ACTION ITEM - Output each line exactly as written, from the first line of the records to the line bearing "- [人脸损失](AI/人脸损失.md)", inclusive, while leaving every picture out.

RECORDS SHOWN -

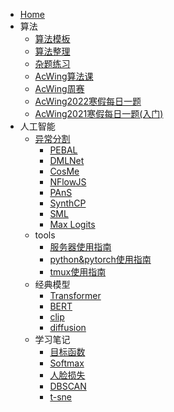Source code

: <!-- docs/_sidebar.md -->

- [Home](/)
- 算法
	- [算法模板](Algorithm/算法模板.md)
	- [算法整理](Algorithm/算法整理.md)
	- [杂题练习](Algorithm/杂题练习.md)
	- [AcWing算法课](Algorithm/AcWing算法课.md)
	- [AcWing周赛](Algorithm/AcWing周赛.md)
	- [AcWing2022寒假每日一题](Algorithm/AcWing2022寒假每日一题.md)
	- [AcWing2021寒假每日一题(入门)](Algorithm/AcWing2021寒假每日一题(入门).md)
- 人工智能
	- [异常分割](AI/异常分割.md)
		- [PEBAL](AI/paper/PEBAL.md)
		- [DMLNet](AI/paper/DMLNet.md)
		- [CosMe](AI/paper/CosMe.md)
		- [NFlowJS](AI/paper/NFlowJS.md)
		- [PAnS](AI/paper/PAnS.md)
		- [SynthCP](AI/paper/SynthCP.md)
		- [SML](AI/paper/SML.md)
		- [Max Logits](AI/paper/Max%20Logits.md)
	- tools
		- [服务器使用指南](AI/其他/服务器使用指南.md)
		- [python&pytorch使用指南](AI/其他/python&pytorch使用指南.md)
		- [tmux使用指南](AI/其他/tmux使用指南.md)
	- 经典模型
		- [Transformer](AI/paper/Transformer.md)
		- [BERT](AI/paper/BERT.md)
		- [clip](AI/paper/clip.md)
		- [diffusion](AI/paper/diffusion.md)
	- 学习笔记
		- [目标函数](AI/目标函数.md)
		- [Softmax](AI/Softmax.md)
		- [人脸损失](AI/人脸损失.md)
		- [DBSCAN](AI/DBSCAN.md)
		- [t-sne](AI/t-sne.md)


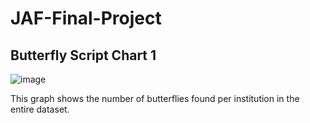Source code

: # JAF-Final-Project

## Butterfly Script Chart 1
![image](https://user-images.githubusercontent.com/98784364/167743735-712f8366-032b-49a4-b2d2-f2d8bd4395d4.png)

This graph shows the number of butterflies found per institution in the entire dataset.
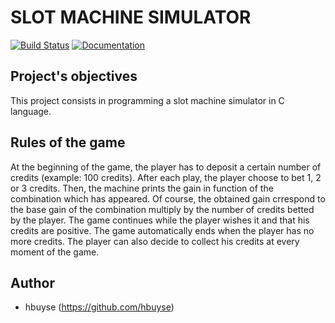 SLOT MACHINE SIMULATOR
======================

[![Build Status](https://travis-ci.org/hbuyse/slot_machine.svg?branch=master)](https://travis-ci.org/hbuyse/slot_machine)
[![Documentation](https://codedocs.xyz/hbuyse/slot_machine.svg)](https://codedocs.xyz/hbuyse/slot_machine/)

Project's objectives
--------------------
This project consists in programming a slot machine simulator in C language.


Rules of the game
-----------------
At the beginning of the game, the player has to deposit a certain number of credits (example: 100 credits).
After each play, the player choose to bet 1, 2 or 3 credits.
Then, the machine prints the gain in function of the combination which has appeared.
Of course, the obtained gain crrespond to the base gain of the combination multiply by the number of credits betted by 
the player.
The game continues while the player wishes it and that his credits are positive.
The game automatically ends when the player has no more credits.
The player can also decide to collect his credits at every moment of the game.



Author
------

* hbuyse (https://github.com/hbuyse)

RESULT -
Source code

: <!-- docs/_sidebar.md -->

- [Home](/)
- 算法
	- [算法模板](Algorithm/算法模板.md)
	- [算法整理](Algorithm/算法整理.md)
	- [杂题练习](Algorithm/杂题练习.md)
	- [AcWing算法课](Algorithm/AcWing算法课.md)
	- [AcWing周赛](Algorithm/AcWing周赛.md)
	- [AcWing2022寒假每日一题](Algorithm/AcWing2022寒假每日一题.md)
	- [AcWing2021寒假每日一题(入门)](Algorithm/AcWing2021寒假每日一题(入门).md)
- 人工智能
	- [异常分割](AI/异常分割.md)
		- [PEBAL](AI/paper/PEBAL.md)
		- [DMLNet](AI/paper/DMLNet.md)
		- [CosMe](AI/paper/CosMe.md)
		- [NFlowJS](AI/paper/NFlowJS.md)
		- [PAnS](AI/paper/PAnS.md)
		- [SynthCP](AI/paper/SynthCP.md)
		- [SML](AI/paper/SML.md)
		- [Max Logits](AI/paper/Max%20Logits.md)
	- tools
		- [服务器使用指南](AI/其他/服务器使用指南.md)
		- [python&pytorch使用指南](AI/其他/python&pytorch使用指南.md)
		- [tmux使用指南](AI/其他/tmux使用指南.md)
	- 经典模型
		- [Transformer](AI/paper/Transformer.md)
		- [BERT](AI/paper/BERT.md)
		- [clip](AI/paper/clip.md)
		- [diffusion](AI/paper/diffusion.md)
	- 学习笔记
		- [目标函数](AI/目标函数.md)
		- [Softmax](AI/Softmax.md)
		- [人脸损失](AI/人脸损失.md)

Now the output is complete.